I am doing `datahub docker quickstart` and it is p...
# getting-started
s
I am doing
datahub docker quickstart
and it is pulling a bunch of things
Copy code
Pulling elasticsearch          ... downloading (68.7%)
Pulling elasticsearch-setup    ... done
Pulling mysql                  ... pull complete
Pulling datahub-gms            ... pull complete
Pulling datahub-frontend-react ... done
Pulling mysql-setup            ... 
Pulling zookeeper              ... waiting
Pulling broker                 ... 
Pulling schema-registry        ... downloading (49.4%)
Pulling kafka-setup            ...
Are all of these hard dependencies of datahub?
The main concern is the mysql one. Can we instead use hosted solution like cloud sql on GCP?
I am hoping that metadata is stored in mysql and kafka, schema registry, elasticsearch is only for temporary data that can be re-created from the metadata?
h
Postgres databases work as well, and MariaDB as a sibling to MySQL. Not sure about other dialects. But no need to host the DB yourself, managed solutions are the scalable solution.
In principle the metadata can be recreated, but the info stored the MySQL database does keep track of versions of the metadata (which might or might not be of value to you).

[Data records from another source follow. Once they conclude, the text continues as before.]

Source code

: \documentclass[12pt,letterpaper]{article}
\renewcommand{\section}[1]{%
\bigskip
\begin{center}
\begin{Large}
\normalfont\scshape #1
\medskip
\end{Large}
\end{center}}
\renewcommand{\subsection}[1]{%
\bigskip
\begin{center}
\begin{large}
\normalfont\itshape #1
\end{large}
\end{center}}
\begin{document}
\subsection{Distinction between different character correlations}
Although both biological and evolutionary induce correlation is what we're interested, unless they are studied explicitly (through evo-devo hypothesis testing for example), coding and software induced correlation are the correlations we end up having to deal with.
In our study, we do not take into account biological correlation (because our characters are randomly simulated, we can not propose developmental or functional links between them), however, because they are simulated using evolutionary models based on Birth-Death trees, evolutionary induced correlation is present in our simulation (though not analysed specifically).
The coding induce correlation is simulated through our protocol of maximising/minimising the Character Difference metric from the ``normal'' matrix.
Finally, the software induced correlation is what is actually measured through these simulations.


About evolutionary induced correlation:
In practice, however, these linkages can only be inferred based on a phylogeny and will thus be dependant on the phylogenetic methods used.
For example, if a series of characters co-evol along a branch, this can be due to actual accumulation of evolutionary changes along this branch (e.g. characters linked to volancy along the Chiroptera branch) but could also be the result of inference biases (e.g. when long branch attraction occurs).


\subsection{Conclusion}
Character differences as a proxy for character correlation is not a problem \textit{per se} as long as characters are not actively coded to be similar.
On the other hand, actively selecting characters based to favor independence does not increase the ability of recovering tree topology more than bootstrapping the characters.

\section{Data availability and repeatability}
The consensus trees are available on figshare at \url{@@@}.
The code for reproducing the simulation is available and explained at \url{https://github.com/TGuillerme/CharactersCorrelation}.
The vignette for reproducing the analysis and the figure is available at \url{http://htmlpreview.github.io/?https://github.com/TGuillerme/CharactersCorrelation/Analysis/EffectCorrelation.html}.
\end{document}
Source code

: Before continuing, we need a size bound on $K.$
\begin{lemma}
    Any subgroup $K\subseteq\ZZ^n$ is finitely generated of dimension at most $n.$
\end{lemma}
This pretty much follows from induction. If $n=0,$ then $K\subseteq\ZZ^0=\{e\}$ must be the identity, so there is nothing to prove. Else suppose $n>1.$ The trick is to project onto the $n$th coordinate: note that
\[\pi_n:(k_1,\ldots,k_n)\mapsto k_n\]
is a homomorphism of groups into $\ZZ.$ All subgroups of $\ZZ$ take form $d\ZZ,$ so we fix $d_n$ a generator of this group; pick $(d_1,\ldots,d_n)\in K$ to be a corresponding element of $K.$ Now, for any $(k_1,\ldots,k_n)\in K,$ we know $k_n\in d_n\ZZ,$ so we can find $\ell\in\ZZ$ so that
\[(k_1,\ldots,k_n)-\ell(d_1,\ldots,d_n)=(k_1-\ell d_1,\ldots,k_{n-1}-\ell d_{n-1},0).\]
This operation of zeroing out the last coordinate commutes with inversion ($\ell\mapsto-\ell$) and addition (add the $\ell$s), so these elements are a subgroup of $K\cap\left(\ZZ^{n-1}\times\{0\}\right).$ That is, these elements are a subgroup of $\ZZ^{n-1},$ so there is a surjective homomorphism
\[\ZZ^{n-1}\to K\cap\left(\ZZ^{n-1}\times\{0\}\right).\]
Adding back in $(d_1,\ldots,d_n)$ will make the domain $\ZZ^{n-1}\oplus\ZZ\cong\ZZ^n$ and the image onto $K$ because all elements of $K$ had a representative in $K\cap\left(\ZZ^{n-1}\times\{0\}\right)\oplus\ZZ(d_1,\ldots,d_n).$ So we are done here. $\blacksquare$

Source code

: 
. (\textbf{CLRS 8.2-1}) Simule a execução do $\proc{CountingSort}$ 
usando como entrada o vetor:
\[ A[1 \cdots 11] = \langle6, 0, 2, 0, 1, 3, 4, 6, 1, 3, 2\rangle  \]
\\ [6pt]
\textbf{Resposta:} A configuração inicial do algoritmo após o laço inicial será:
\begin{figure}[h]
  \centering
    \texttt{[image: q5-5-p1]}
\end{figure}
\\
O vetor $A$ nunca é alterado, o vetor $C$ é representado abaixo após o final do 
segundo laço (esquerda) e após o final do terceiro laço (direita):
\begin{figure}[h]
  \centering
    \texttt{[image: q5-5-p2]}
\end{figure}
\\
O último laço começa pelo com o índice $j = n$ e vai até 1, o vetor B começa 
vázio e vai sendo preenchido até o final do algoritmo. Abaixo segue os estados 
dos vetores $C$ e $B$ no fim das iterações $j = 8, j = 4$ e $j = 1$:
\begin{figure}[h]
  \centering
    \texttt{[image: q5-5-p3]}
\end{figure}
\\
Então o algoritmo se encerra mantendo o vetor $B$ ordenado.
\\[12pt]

Info in kafka is usually transient (depedens of course on how you configure it), and in ES there is only one version stored so it can be recreated easily.
s
I can disable it in the helm chart but then where do I configure the sql connection?
b
Glad you found it!
m
@square-activity-64562 have you found the specific guides for AWS and GCP at https://datahubproject.io/docs/deploy/aws/ and https://datahubproject.io/docs/deploy/gcp/ ?
s
Yes, I saw them. Thanks for mentioning them. I have the GKE cluster and I know how to create ingress in GKE. Other that it mainly links to https://datahubproject.io/docs/datahub-kubernetes. This doc needs updation to point to helm chart repo. Currently it is from the perspective of someone developing datahub which might not be the general case. I am assuming https://github.com/linkedin/datahub/blob/master/datahub-kubernetes/README.md is the source for this doc? I'll try and send a PR to fix this and add option of node selector in the helm chart in coming few days. Need this stuff to try this out for our use case. I probably went into overdrive. Will try to read the architecture and some more docs and then try to get things running in our GKE
e
We haven’t set up a job that automatically posts to helm.datahubproject.io which is why I haven’t updated the docs yet.
👍 1